### Aim of the exercise
A single number is the answer: the count of lines in the listing below that contain "when".

### Records shown

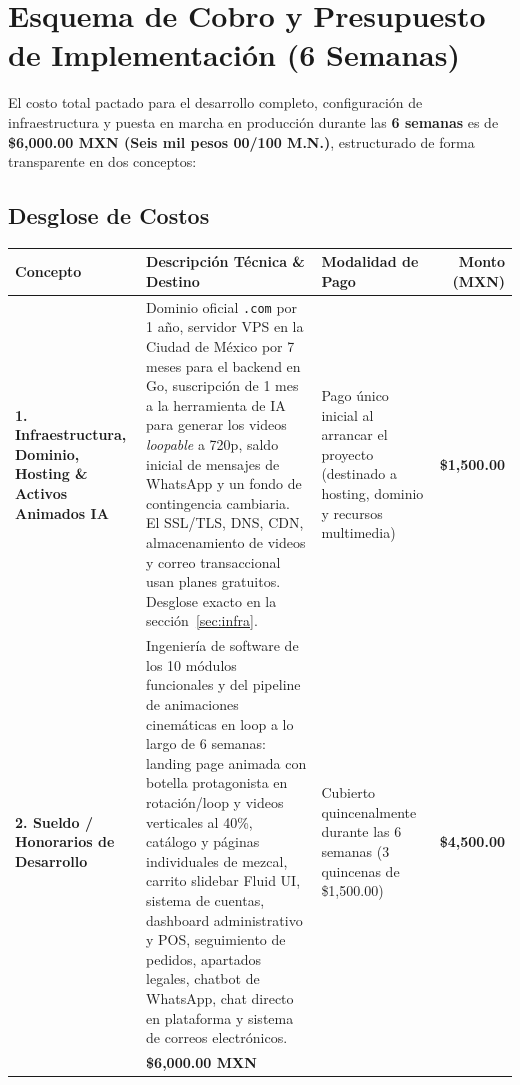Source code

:\documentclass[11pt,letterpaper]{article}
\begin{document}
\section{Esquema de Cobro y Presupuesto de Implementación (6 Semanas)}

El costo total pactado para el desarrollo completo, configuración de infraestructura y puesta en marcha en producción durante las \textbf{6 semanas} es de \textbf{\$6,000.00 MXN (Seis mil pesos 00/100 M.N.)}, estructurado de forma transparente en dos conceptos:

\subsection{Desglose de Costos}

\begin{table}[H]
\centering
\small
\begin{tabularx}{\textwidth}{>{\raggedright\arraybackslash}p{3.6cm}>{\raggedright\arraybackslash}X>{\raggedright\arraybackslash}p{3.0cm}r}
\toprule
\rowcolor{MezcalAgave!15}
\textbf{Concepto} & \textbf{Descripción Técnica \& Destino} & \textbf{Modalidad de Pago} & \textbf{Monto (MXN)} \\
\midrule
\textbf{1. Infraestructura, Dominio, Hosting \& Activos Animados IA} & 
Dominio oficial \texttt{.com} por 1 año, servidor VPS en la Ciudad de México por 7 meses para el backend en Go, suscripción de 1 mes a la herramienta de IA para generar los videos \textit{loopable} a 720p, saldo inicial de mensajes de WhatsApp y un fondo de contingencia cambiaria. El SSL/TLS, DNS, CDN, almacenamiento de videos y correo transaccional usan planes gratuitos. Desglose exacto en la sección~\ref{sec:infra}. &
Pago único inicial al arrancar el proyecto (destinado a hosting, dominio y recursos multimedia) &
\textbf{\$1,500.00} \\
\midrule
\textbf{2. Sueldo / Honorarios de Desarrollo} & 
Ingeniería de software de los 10 módulos funcionales y del pipeline de animaciones cinemáticas en loop a lo largo de 6 semanas: landing page animada con botella protagonista en rotación/loop y videos verticales al 40\%, catálogo y páginas individuales de mezcal, carrito slidebar Fluid UI, sistema de cuentas, dashboard administrativo y POS, seguimiento de pedidos, apartados legales, chatbot de WhatsApp, chat directo en plataforma y sistema de correos electrónicos. & 
Cubierto quincenalmente durante las 6 semanas (3 quincenas de \$1,500.00) &
\textbf{\$4,500.00} \\
\midrule
\rowcolor{MezcalGold!20}
\multicolumn{3}{l}{\textbf{TOTAL DEL PROYECTO LLAVE EN MANO (6 SEMANAS):}} & \textbf{\$6,000.00 MXN} \\
\bottomrule
\end{tabularx}
\end{table}
\end{document}
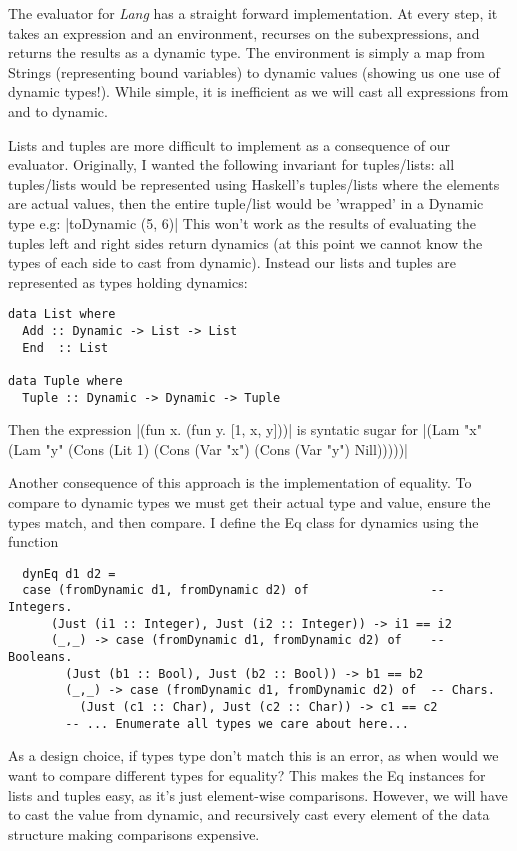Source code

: \documentclass{article}
\begin{document}
The evaluator for \textit{Lang} has a straight forward implementation. At every step, it takes an expression and an environment, recurses on the subexpressions, and returns the results as a dynamic type. The environment is simply a map from Strings (representing bound variables) to dynamic values (showing us one use of dynamic types!). While simple, it is inefficient as we will cast all expressions from and to dynamic.

Lists and tuples are more difficult to implement as a consequence of our evaluator. Originally, I wanted the following invariant for tuples/lists: all tuples/lists would be represented using Haskell's tuples/lists where the elements are actual values, then the entire tuple/list would be 'wrapped' in a Dynamic type e.g: |toDynamic (5, 6)| This won't work as the results of evaluating the tuples left and right sides return dynamics (at this point we cannot know the types of each side to cast from dynamic). Instead our lists and tuples are represented as types holding dynamics:

\begin{verbatim}
data List where
  Add :: Dynamic -> List -> List
  End  :: List

data Tuple where
  Tuple :: Dynamic -> Dynamic -> Tuple
\end{verbatim}
Then the expression |(fun x. (fun y. [1, x, y]))| is syntatic sugar for |(Lam "x" (Lam "y" (Cons (Lit 1) (Cons (Var "x") (Cons (Var "y") Nill)))))|

Another consequence of this approach is the implementation of equality. To compare to dynamic types we must get their actual type and value, ensure the types match, and then compare. I define the Eq class for dynamics using the function
\begin{verbatim}
  dynEq d1 d2 =
  case (fromDynamic d1, fromDynamic d2) of                 -- Integers.
      (Just (i1 :: Integer), Just (i2 :: Integer)) -> i1 == i2
      (_,_) -> case (fromDynamic d1, fromDynamic d2) of    -- Booleans.
        (Just (b1 :: Bool), Just (b2 :: Bool)) -> b1 == b2
        (_,_) -> case (fromDynamic d1, fromDynamic d2) of  -- Chars.
          (Just (c1 :: Char), Just (c2 :: Char)) -> c1 == c2
        -- ... Enumerate all types we care about here...
\end{verbatim}
As a design choice, if types type don't match this is an error, as when would we want to compare different types for equality? This makes the Eq instances for lists and tuples easy, as it's just element-wise comparisons. However, we will have to cast the value from dynamic, and recursively cast every element of the data structure making comparisons expensive.
\end{document}
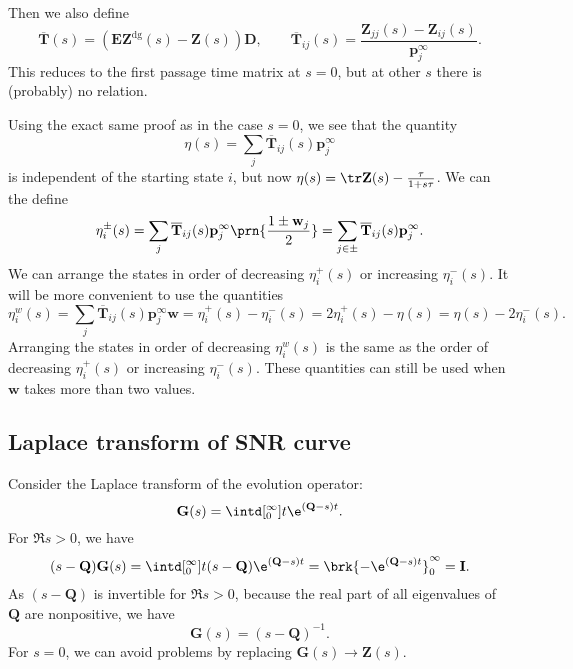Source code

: \documentclass[12pt]{article}
\newcommand{\inv}{^{-1}}
\newcommand{\dg}{^\mathrm{dg}}
\newcommand{\I}{\mathbf{I}}
\newcommand{\onem}{\mathbf{E}}
\newcommand{\MM}{\mathbf{Q}}
\newcommand{\pr}{\mathbf{p}}
\newcommand{\eq}{\pr^\infty}
\newcommand{\fpt}{\mathbf{T}}
\newcommand{\fptb}{\overline{\fpt}}
\newcommand{\fund}{\mathbf{Z}}
\newcommand{\D}{\mathbf{D}}
\newcommand{\w}{\mathbf{w}}
\begin{document}
Then we also define
%
\begin{equation}\label{eq:lfptb}
  \fptb(s) = (\onem\fund\dg(s)-\fund(s))\D,
  \qquad
  \fptb_{ij}(s) = \frac{\fund_{jj}(s)-\fund_{ij}(s)}{\eq_j}.
\end{equation}
%
This reduces to the first passage time matrix at $s=0$, but at other $s$ there is (probably) no relation.

Using the exact same proof as in the case $s=0$, we see that the quantity
%
\begin{equation}\label{eq:lkemeny}
  \eta(s) = \sum_j \fptb_{ij}(s)\eq_j
\end{equation}
%
is independent of the starting state $i$, but now $\eta(s) = \tr\fund(s) - \frac{\tau}{1+s\tau}$.
We can the define
%
\begin{equation}\label{eq:lpmixtime}
  \eta^{\pm}_i(s) = \sum_j \fptb_{ij}(s)\eq_j \prn{\frac{1\pm\w_j}{2}} =  \sum_{j\in\pm} \fptb_{ij}(s)\eq_j.
\end{equation}
%
We can arrange the states in order of decreasing $\eta^{+}_i(s)$ or increasing $\eta^{-}_i(s)$.
It will be more convenient to use the quantities
%
\begin{equation}\label{eq:lwpmixtime}
  \eta^w_i(s) = \sum_j \fptb_{ij}(s)\eq_j \w 
    = \eta^+_i(s) - \eta^-_i(s) =2\eta^+_i(s) - \eta(s) =\eta(s) - 2\eta^-_i(s) .
\end{equation}
%
Arranging the states in order of decreasing $\eta^w_i(s)$ is the same as the order of decreasing $\eta^{+}_i(s)$ or increasing $\eta^{-}_i(s)$.
These quantities can still be used when $\w$ takes more than two values.



\subsection{Laplace transform of SNR curve}\label{sec:laplaceSNR}

Consider the Laplace transform of the evolution operator:
%
\begin{equation}\label{eq:levol}
  \mathbf{G}(s) = \intd[_0^{\infty}]{t} \e^{(\MM-s) t}.
\end{equation}
%
For $\Re s>0$, we have
%
\begin{equation}\label{eq:levolcalc}
  (s-\MM)\mathbf{G}(s) = \intd[_0^{\infty}]{t} (s-\MM)\e^{(\MM-s) t} = \brk{-\e^{(\MM-s) t}}_0^{\infty} = \I.
\end{equation}
%
As $(s-\MM)$ is invertible for $\Re s>0$, because the real part of all eigenvalues of $\MM$ are nonpositive, we have
%
\begin{equation}\label{eq:levolres}
  \mathbf{G}(s) = (s-\MM)\inv.
\end{equation}
%
For $s=0$, we can avoid problems by replacing $\mathbf{G}(s) \to \fund(s)$.
\end{document}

### Solution to this problem
2